**Required action:** Go line by line through the entries and show those that hold the string "reduced".

Dataset entries:
----

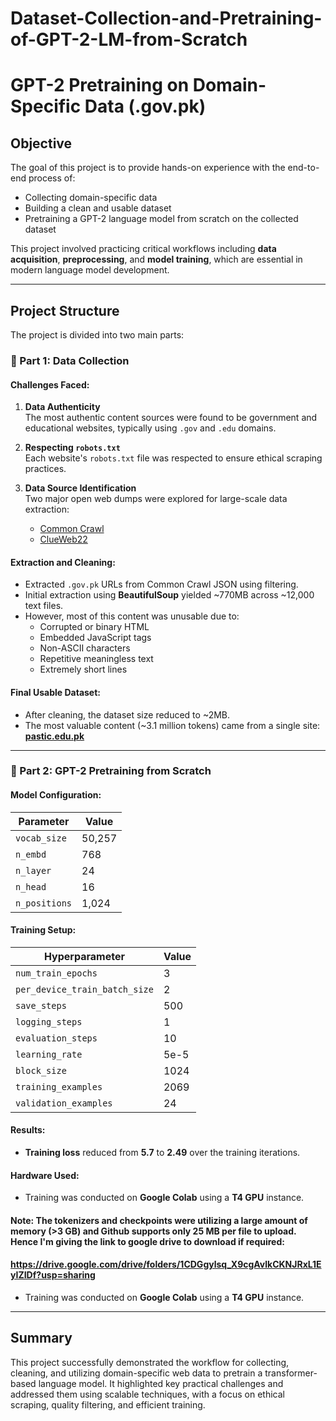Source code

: # Dataset-Collection-and-Pretraining-of-GPT-2-LM-from-Scratch
# GPT-2 Pretraining on Domain-Specific Data (.gov.pk)

## Objective

The goal of this project is to provide hands-on experience with the end-to-end process of:

- Collecting domain-specific data  
- Building a clean and usable dataset  
- Pretraining a GPT-2 language model from scratch on the collected dataset

This project involved practicing critical workflows including **data acquisition**, **preprocessing**, and **model training**, which are essential in modern language model development.

---

## Project Structure

The project is divided into two main parts:

### 🔹 Part 1: Data Collection

#### Challenges Faced:

1. **Data Authenticity**  
   The most authentic content sources were found to be government and educational websites, typically using `.gov` and `.edu` domains.

2. **Respecting `robots.txt`**  
   Each website's `robots.txt` file was respected to ensure ethical scraping practices.

3. **Data Source Identification**  
   Two major open web dumps were explored for large-scale data extraction:
   - [Common Crawl](https://commoncrawl.org/)
   - [ClueWeb22](https://lemurproject.org/clueweb22/)

#### Extraction and Cleaning:

- Extracted `.gov.pk` URLs from Common Crawl JSON using filtering.
- Initial extraction using **BeautifulSoup** yielded ~770MB across ~12,000 text files.
- However, most of this content was unusable due to:
  - Corrupted or binary HTML
  - Embedded JavaScript tags
  - Non-ASCII characters
  - Repetitive meaningless text
  - Extremely short lines

#### Final Usable Dataset:

- After cleaning, the dataset size reduced to ~2MB.
- The most valuable content (~3.1 million tokens) came from a single site:  
  **[pastic.edu.pk](https://www.pastic.edu.pk)**

---

### 🔹 Part 2: GPT-2 Pretraining from Scratch

#### Model Configuration:

| Parameter            | Value     |
|----------------------|-----------|
| `vocab_size`         | 50,257    |
| `n_embd`             | 768       |
| `n_layer`            | 24        |
| `n_head`             | 16        |
| `n_positions`        | 1,024     |

#### Training Setup:

| Hyperparameter                  | Value     |
|----------------------------------|-----------|
| `num_train_epochs`              | 3         |
| `per_device_train_batch_size`   | 2         |
| `save_steps`                    | 500       |
| `logging_steps`                 | 1         |
| `evaluation_steps`              | 10        |
| `learning_rate`                 | 5e-5      |
| `block_size`                    | 1024      |
| `training_examples`             | 2069      |
| `validation_examples`           | 24        |

#### Results:

- **Training loss** reduced from **5.7** to **2.49** over the training iterations.

#### Hardware Used:

- Training was conducted on **Google Colab** using a **T4 GPU** instance.

#### Note: The tokenizers and checkpoints were utilizing a large amount of memory (>3 GB) and Github supports only 25 MB per file to upload. Hence I'm giving the link to google drive to download if required:
#### https://drive.google.com/drive/folders/1CDGgylsq_X9cgAvlkCKNJRxL1EyIZIDf?usp=sharing


- Training was conducted on **Google Colab** using a **T4 GPU** instance.

---

## Summary

This project successfully demonstrated the workflow for collecting, cleaning, and utilizing domain-specific web data to pretrain a transformer-based language model. It highlighted key practical challenges and addressed them using scalable techniques, with a focus on ethical scraping, quality filtering, and efficient training.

----

**Result of this task:**
- After cleaning, the dataset size reduced to ~2MB.
- **Training loss** reduced from **5.7** to **2.49** over the training iterations.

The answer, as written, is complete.